(Data excerpts)
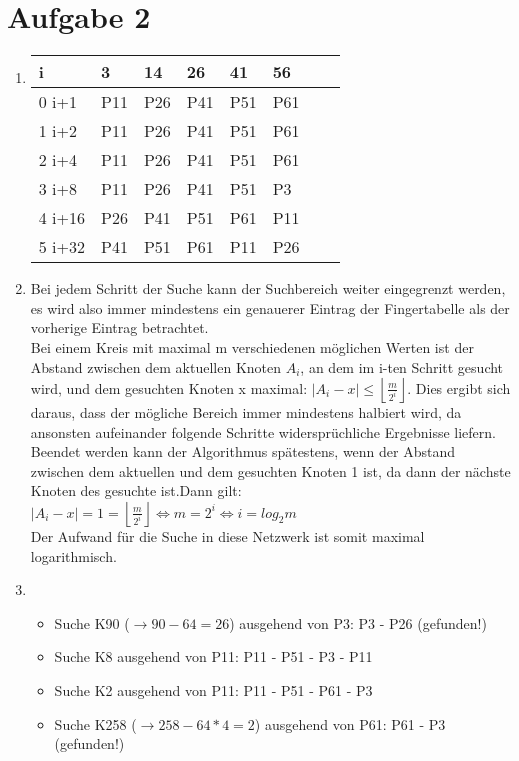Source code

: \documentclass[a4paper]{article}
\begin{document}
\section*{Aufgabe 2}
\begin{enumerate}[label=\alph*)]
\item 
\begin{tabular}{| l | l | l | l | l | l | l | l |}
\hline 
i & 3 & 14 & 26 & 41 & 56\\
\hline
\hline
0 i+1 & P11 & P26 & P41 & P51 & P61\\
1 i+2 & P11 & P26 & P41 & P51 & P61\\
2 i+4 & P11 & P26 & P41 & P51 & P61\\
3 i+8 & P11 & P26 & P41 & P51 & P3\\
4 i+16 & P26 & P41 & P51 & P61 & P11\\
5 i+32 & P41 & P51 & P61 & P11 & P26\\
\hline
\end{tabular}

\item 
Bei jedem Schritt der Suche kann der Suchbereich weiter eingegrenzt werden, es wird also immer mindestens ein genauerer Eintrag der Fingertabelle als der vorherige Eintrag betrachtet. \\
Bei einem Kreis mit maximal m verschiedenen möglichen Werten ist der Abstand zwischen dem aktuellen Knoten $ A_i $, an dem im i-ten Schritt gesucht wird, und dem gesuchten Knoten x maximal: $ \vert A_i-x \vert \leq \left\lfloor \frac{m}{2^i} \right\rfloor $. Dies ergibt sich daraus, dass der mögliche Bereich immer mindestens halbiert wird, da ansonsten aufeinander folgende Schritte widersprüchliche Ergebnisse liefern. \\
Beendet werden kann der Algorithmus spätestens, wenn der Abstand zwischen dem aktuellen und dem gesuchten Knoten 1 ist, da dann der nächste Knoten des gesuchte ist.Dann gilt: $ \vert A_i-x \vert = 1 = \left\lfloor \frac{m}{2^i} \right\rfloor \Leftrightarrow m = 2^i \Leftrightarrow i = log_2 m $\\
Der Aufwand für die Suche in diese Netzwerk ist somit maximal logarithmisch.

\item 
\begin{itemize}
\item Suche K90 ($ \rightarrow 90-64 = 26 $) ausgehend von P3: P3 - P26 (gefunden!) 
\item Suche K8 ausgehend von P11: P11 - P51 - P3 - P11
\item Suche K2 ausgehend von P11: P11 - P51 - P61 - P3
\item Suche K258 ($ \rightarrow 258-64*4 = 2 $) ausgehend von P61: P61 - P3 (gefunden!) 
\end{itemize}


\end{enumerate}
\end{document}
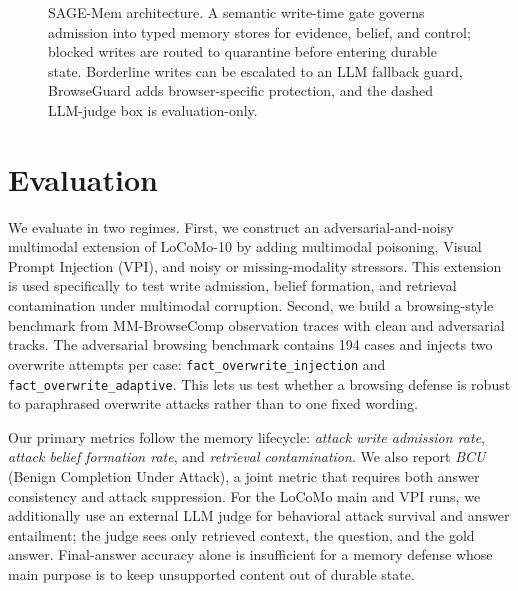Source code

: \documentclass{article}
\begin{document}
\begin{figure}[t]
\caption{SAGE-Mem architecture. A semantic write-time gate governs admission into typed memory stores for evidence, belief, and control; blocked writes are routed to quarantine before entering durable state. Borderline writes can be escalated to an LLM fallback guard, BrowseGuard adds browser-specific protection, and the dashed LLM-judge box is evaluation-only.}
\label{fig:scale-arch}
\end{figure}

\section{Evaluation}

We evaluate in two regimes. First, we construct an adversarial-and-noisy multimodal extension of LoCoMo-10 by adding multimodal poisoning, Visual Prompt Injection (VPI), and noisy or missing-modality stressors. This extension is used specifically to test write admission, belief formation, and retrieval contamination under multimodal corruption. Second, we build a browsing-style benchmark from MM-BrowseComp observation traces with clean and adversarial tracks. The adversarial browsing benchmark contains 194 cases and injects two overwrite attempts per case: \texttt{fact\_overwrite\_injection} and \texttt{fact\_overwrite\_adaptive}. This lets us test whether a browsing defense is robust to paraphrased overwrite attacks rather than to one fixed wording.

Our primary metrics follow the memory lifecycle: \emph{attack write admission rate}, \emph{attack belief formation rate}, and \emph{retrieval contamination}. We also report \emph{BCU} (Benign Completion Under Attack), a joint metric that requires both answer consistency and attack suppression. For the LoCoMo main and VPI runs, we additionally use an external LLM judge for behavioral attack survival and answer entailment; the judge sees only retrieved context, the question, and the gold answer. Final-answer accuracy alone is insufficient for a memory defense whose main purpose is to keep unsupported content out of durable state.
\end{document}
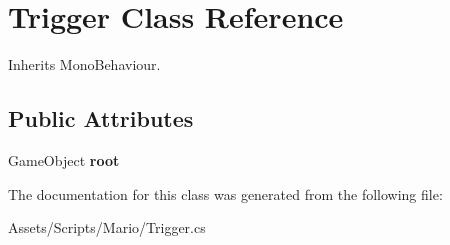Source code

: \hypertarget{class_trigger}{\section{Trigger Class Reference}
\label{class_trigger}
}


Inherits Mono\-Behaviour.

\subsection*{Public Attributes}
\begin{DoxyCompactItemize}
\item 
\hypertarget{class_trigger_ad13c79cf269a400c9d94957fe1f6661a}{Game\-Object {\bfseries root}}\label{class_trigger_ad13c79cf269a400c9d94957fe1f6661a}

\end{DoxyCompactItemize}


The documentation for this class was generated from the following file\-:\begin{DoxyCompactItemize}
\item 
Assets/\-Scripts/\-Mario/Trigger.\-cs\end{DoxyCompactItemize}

— What you will do —
Your answer should be an exact copy of the entries above, with no images included.

— Exercise result —
Source code

: \documentclass[a4paper]{article}
\begin{document}
\section*{Aufgabe 2}
\begin{enumerate}[label=\alph*)]
\item 
\begin{tabular}{| l | l | l | l | l | l | l | l |}
\hline 
i & 3 & 14 & 26 & 41 & 56\\
\hline
\hline
0 i+1 & P11 & P26 & P41 & P51 & P61\\
1 i+2 & P11 & P26 & P41 & P51 & P61\\
2 i+4 & P11 & P26 & P41 & P51 & P61\\
3 i+8 & P11 & P26 & P41 & P51 & P3\\
4 i+16 & P26 & P41 & P51 & P61 & P11\\
5 i+32 & P41 & P51 & P61 & P11 & P26\\
\hline
\end{tabular}

\item 
Bei jedem Schritt der Suche kann der Suchbereich weiter eingegrenzt werden, es wird also immer mindestens ein genauerer Eintrag der Fingertabelle als der vorherige Eintrag betrachtet. \\
Bei einem Kreis mit maximal m verschiedenen möglichen Werten ist der Abstand zwischen dem aktuellen Knoten $ A_i $, an dem im i-ten Schritt gesucht wird, und dem gesuchten Knoten x maximal: $ \vert A_i-x \vert \leq \left\lfloor \frac{m}{2^i} \right\rfloor $. Dies ergibt sich daraus, dass der mögliche Bereich immer mindestens halbiert wird, da ansonsten aufeinander folgende Schritte widersprüchliche Ergebnisse liefern. \\
Beendet werden kann der Algorithmus spätestens, wenn der Abstand zwischen dem aktuellen und dem gesuchten Knoten 1 ist, da dann der nächste Knoten des gesuchte ist.Dann gilt: $ \vert A_i-x \vert = 1 = \left\lfloor \frac{m}{2^i} \right\rfloor \Leftrightarrow m = 2^i \Leftrightarrow i = log_2 m $\\
Der Aufwand für die Suche in diese Netzwerk ist somit maximal logarithmisch.

\item 
\begin{itemize}
\item Suche K90 ($ \rightarrow 90-64 = 26 $) ausgehend von P3: P3 - P26 (gefunden!) 
\item Suche K8 ausgehend von P11: P11 - P51 - P3 - P11
\item Suche K2 ausgehend von P11: P11 - P51 - P61 - P3
\item Suche K258 ($ \rightarrow 258-64*4 = 2 $) ausgehend von P61: P61 - P3 (gefunden!) 
\end{itemize}


\end{enumerate}
\end{document}
Source code

: \documentclass{article}
\begin{document}
\begin{figure}[t]
\caption{SAGE-Mem architecture. A semantic write-time gate governs admission into typed memory stores for evidence, belief, and control; blocked writes are routed to quarantine before entering durable state. Borderline writes can be escalated to an LLM fallback guard, BrowseGuard adds browser-specific protection, and the dashed LLM-judge box is evaluation-only.}
\label{fig:scale-arch}
\end{figure}

\section{Evaluation}

We evaluate in two regimes. First, we construct an adversarial-and-noisy multimodal extension of LoCoMo-10 by adding multimodal poisoning, Visual Prompt Injection (VPI), and noisy or missing-modality stressors. This extension is used specifically to test write admission, belief formation, and retrieval contamination under multimodal corruption. Second, we build a browsing-style benchmark from MM-BrowseComp observation traces with clean and adversarial tracks. The adversarial browsing benchmark contains 194 cases and injects two overwrite attempts per case: \texttt{fact\_overwrite\_injection} and \texttt{fact\_overwrite\_adaptive}. This lets us test whether a browsing defense is robust to paraphrased overwrite attacks rather than to one fixed wording.

Our primary metrics follow the memory lifecycle: \emph{attack write admission rate}, \emph{attack belief formation rate}, and \emph{retrieval contamination}. We also report \emph{BCU} (Benign Completion Under Attack), a joint metric that requires both answer consistency and attack suppression. For the LoCoMo main and VPI runs, we additionally use an external LLM judge for behavioral attack survival and answer entailment; the judge sees only retrieved context, the question, and the gold answer. Final-answer accuracy alone is insufficient for a memory defense whose main purpose is to keep unsupported content out of durable state.
\end{document}
Source code

: \hypertarget{class_trigger}{\section{Trigger Class Reference}
\label{class_trigger}
}


Inherits Mono\-Behaviour.

\subsection*{Public Attributes}
\begin{DoxyCompactItemize}
\item 
\hypertarget{class_trigger_ad13c79cf269a400c9d94957fe1f6661a}{Game\-Object {\bfseries root}}\label{class_trigger_ad13c79cf269a400c9d94957fe1f6661a}

\end{DoxyCompactItemize}


The documentation for this class was generated from the following file\-:\begin{DoxyCompactItemize}
\item 
Assets/\-Scripts/\-Mario/Trigger.\-cs\end{DoxyCompactItemize}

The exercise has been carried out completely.